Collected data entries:
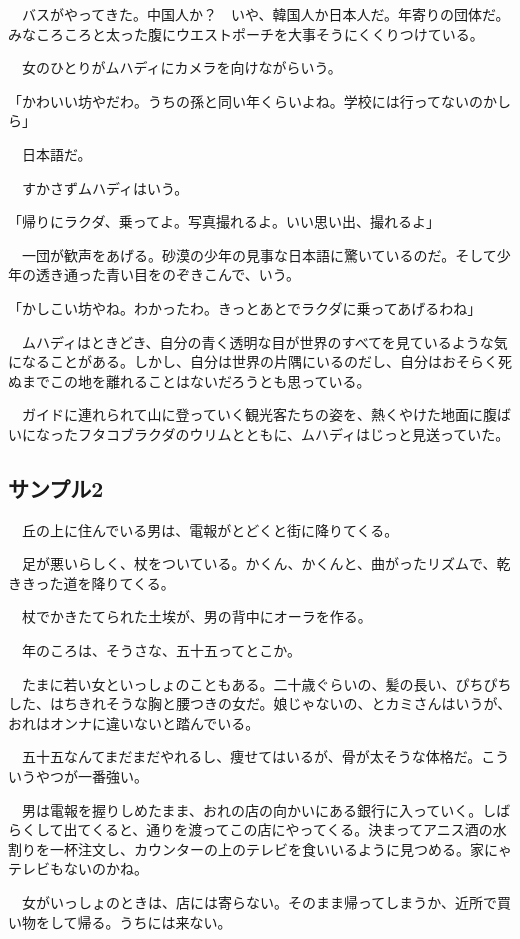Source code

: \documentclass[10pt,a4paper,openright]{ltjsbook}
\begin{document}
　バスがやってきた。中国人か？　いや、韓国人か日本人だ。年寄りの団体だ。みなころころと太った腹にウエストポーチを大事そうにくくりつけている。

　女のひとりがムハディにカメラを向けながらいう。

「かわいい坊やだわ。うちの孫と同い年くらいよね。学校には行ってないのかしら」

　日本語だ。

　すかさずムハディはいう。

「帰りにラクダ、乗ってよ。写真撮れるよ。いい思い出、撮れるよ」

　一団が歓声をあげる。砂漠の少年の見事な日本語に驚いているのだ。そして少年の透き通った青い目をのぞきこんで、いう。

「かしこい坊やね。わかったわ。きっとあとでラクダに乗ってあげるわね」

　ムハディはときどき、自分の青く透明な目が世界のすべてを見ているような気になることがある。しかし、自分は世界の片隅にいるのだし、自分はおそらく死ぬまでこの地を離れることはないだろうとも思っている。

　ガイドに連れられて山に登っていく観光客たちの姿を、熱くやけた地面に腹ばいになったフタコブラクダのウリムとともに、ムハディはじっと見送っていた。

\subsection{サンプル2}

　丘の上に住んでいる男は、電報がとどくと街に降りてくる。

　足が悪いらしく、杖をついている。かくん、かくんと、曲がったリズムで、乾ききった道を降りてくる。

　杖でかきたてられた土埃が、男の背中にオーラを作る。

　年のころは、そうさな、五十五ってとこか。

　たまに若い女といっしょのこともある。二十歳ぐらいの、髪の長い、ぴちぴちした、はちきれそうな胸と腰つきの女だ。娘じゃないの、とカミさんはいうが、おれはオンナに違いないと踏んでいる。

　五十五なんてまだまだやれるし、痩せてはいるが、骨が太そうな体格だ。こういうやつが一番強い。

　男は電報を握りしめたまま、おれの店の向かいにある銀行に入っていく。しばらくして出てくると、通りを渡ってこの店にやってくる。決まってアニス酒の水割りを一杯注文し、カウンターの上のテレビを食いいるように見つめる。家にゃテレビもないのかね。

　女がいっしょのときは、店には寄らない。そのまま帰ってしまうか、近所で買い物をして帰る。うちには来ない。
\end{document}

== Prompt ==
Only the lines from the one containing "ガイドに連れられて山に登って" to the end of the records should be repeated, exactly as they appear.

== The completed task ==
　ガイドに連れられて山に登っていく観光客たちの姿を、熱くやけた地面に腹ばいになったフタコブラクダのウリムとともに、ムハディはじっと見送っていた。

\subsection{サンプル2}

　丘の上に住んでいる男は、電報がとどくと街に降りてくる。

　足が悪いらしく、杖をついている。かくん、かくんと、曲がったリズムで、乾ききった道を降りてくる。

　杖でかきたてられた土埃が、男の背中にオーラを作る。

　年のころは、そうさな、五十五ってとこか。

　たまに若い女といっしょのこともある。二十歳ぐらいの、髪の長い、ぴちぴちした、はちきれそうな胸と腰つきの女だ。娘じゃないの、とカミさんはいうが、おれはオンナに違いないと踏んでいる。

　五十五なんてまだまだやれるし、痩せてはいるが、骨が太そうな体格だ。こういうやつが一番強い。

　男は電報を握りしめたまま、おれの店の向かいにある銀行に入っていく。しばらくして出てくると、通りを渡ってこの店にやってくる。決まってアニス酒の水割りを一杯注文し、カウンターの上のテレビを食いいるように見つめる。家にゃテレビもないのかね。

　女がいっしょのときは、店には寄らない。そのまま帰ってしまうか、近所で買い物をして帰る。うちには来ない。
\end{document}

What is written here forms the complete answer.